PROBLEM STATEMENT —
All that should appear is the line containing "This project gave" and the lines after it in the records below, each reproduced exactly.

Saved entries:
......

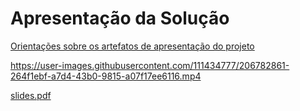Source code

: # Apresentação da Solução

<a href="../docs/10-Apresentação do Projeto.md"> Orientações sobre os artefatos de apresentação do projeto</a>



https://user-images.githubusercontent.com/111434777/206782861-264f1ebf-a7d4-43b0-9815-a07f17ee6116.mp4



[slides.pdf](https://github.com/ICEI-PUC-Minas-PMV-ADS/pmv-ads-2022-2-e1-proj-web-t1-acessibilidade-na-real/files/10203009/slides.pdf)


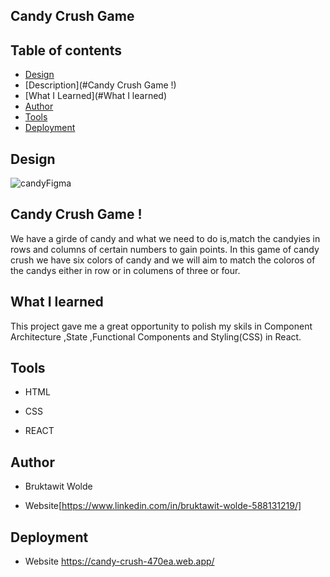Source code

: 
## Candy Crush Game 

## Table of contents

   * [Design](#![candyFigma](https://user-images.githubusercontent.com/93556946/196817408-a1a49a6d-6543-4c04-97ac-8e1c9a90526c.PNG))
   * [Description](#Candy Crush Game !)
   * [What I Learned](#What I learned)
   * [Author](#Author)
   * [Tools](#Tools)
   * [Deployment](#Deployment)

## Design

![candyFigma](https://user-images.githubusercontent.com/93556946/196817408-a1a49a6d-6543-4c04-97ac-8e1c9a90526c.PNG)


## Candy Crush Game !

We have a girde of candy and what we need to do is,match the candyies in rows and columns of certain numbers to gain points. In this game of candy crush we have six colors of candy and we will aim to match the coloros of the candys either in row or in columens of three or four.

## What I learned 

 This project gave me a  great opportunity to polish  my skils in Component Architecture ,State ,Functional Components and Styling(CSS) in React.
 
 ## Tools
 
   * HTML
   
   * CSS
   
   * REACT

## Author

  * Bruktawit Wolde

  * Website[https://www.linkedin.com/in/bruktawit-wolde-588131219/]

## Deployment

  * Website https://candy-crush-470ea.web.app/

......

ANSWER SPACE —
 This project gave me a  great opportunity to polish  my skils in Component Architecture ,State ,Functional Components and Styling(CSS) in React.
 
 ## Tools
 
   * HTML
   
   * CSS
   
   * REACT

## Author

  * Bruktawit Wolde

  * Website[https://www.linkedin.com/in/bruktawit-wolde-588131219/]

## Deployment

  * Website https://candy-crush-470ea.web.app/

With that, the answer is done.